The alarm bells are ringing for Social Security again. That’s not exactly news; predictions of the exhaustion of its trust fund have been made before. Earlier this year some members of yet another panel of experts proposed a new remedy: to wit, the investment of a part of those reserved billions in private securities instead of lesser-yielding but safer government bonds. That, of course, would make the United States of America a direct player in the market. Nobody knows exactly what consequences would flow from such a step, but it is a fact that early in the history of the Republic, the government of the United States was formally and actively a player in the banking business and therefore in the capital market. Indeed, it ran its financial affairs through a bank primarily owned by private investors. That curious marriage ended in a tempestuous and consequential divorce.

The bank in question was the Second Bank of the United States, hereinafter referred to simply as “the Bank.” Chartered by Congress for twenty years in 1816, it carried on regular commercial functions but also acted as the collecting and disbursing agent for the federal government, which held one-fifth of its $35,000,000 capital stock. There had been a First Bank of the United States (1791–1811) that worked the same way. It was the brainchild of Alexander Hamilton, who shrewdly realized the advantages of tying the fortunes of the financial community to those of the infant republic.

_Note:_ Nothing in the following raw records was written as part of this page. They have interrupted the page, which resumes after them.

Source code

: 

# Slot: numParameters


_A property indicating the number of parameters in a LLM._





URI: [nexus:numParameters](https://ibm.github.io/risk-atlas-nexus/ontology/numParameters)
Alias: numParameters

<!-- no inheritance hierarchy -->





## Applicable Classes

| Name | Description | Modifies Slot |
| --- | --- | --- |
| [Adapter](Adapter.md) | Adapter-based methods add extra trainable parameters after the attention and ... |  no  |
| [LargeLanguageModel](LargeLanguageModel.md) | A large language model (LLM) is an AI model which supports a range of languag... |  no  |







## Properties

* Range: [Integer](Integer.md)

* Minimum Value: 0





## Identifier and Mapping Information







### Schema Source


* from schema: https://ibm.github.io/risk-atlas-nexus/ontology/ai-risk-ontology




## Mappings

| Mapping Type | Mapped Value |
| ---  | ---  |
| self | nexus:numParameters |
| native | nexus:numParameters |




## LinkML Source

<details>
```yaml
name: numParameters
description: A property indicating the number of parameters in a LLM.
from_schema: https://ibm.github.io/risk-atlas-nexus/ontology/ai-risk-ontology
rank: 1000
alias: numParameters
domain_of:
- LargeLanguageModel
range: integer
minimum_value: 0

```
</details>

From the moment of its creation, the Second Bank of the United States faced a problem. Its private business couldn’t easily be separated from its public functions. As the holder of the fast-growing nation’s swelling revenues it had the biggest reserves and readily became the most powerful lending institution in the land—a central bank, in effect, with a determining influence on the amount of available credit in the economy. From a fiscal-stability point of view, this was not a bad situation at all, but, in the United States of the 1820s, it was politically explosive.

To begin with, there was no U.S. currency other than silver and gold coin, which was not nearly enough to satisfy the demands of growth. Economics 101 reminds us that when money is scarce and therefore “expensive,” prices and wages fall, interest rates jump, new enterprises languish, and stagnation casts its pall. The shortage was partly made up, however, by the “notes” of various denominations that banks chartered by the states issued when making payments and loans. But, thanks to inconsistent and easygoing state banking laws, these gaudily printed bills fluctuated wildly in value. Their only virtue was that they were plentiful.

As collection agent for the Treasury, the Bank accumulated millions in these notes, and it could either hold on to them, thereby encouraging credit expansion, or promptly present them for redemption, driving weaker institutions out of business and starting a contraction and panic. It did exactly the latter in 1819.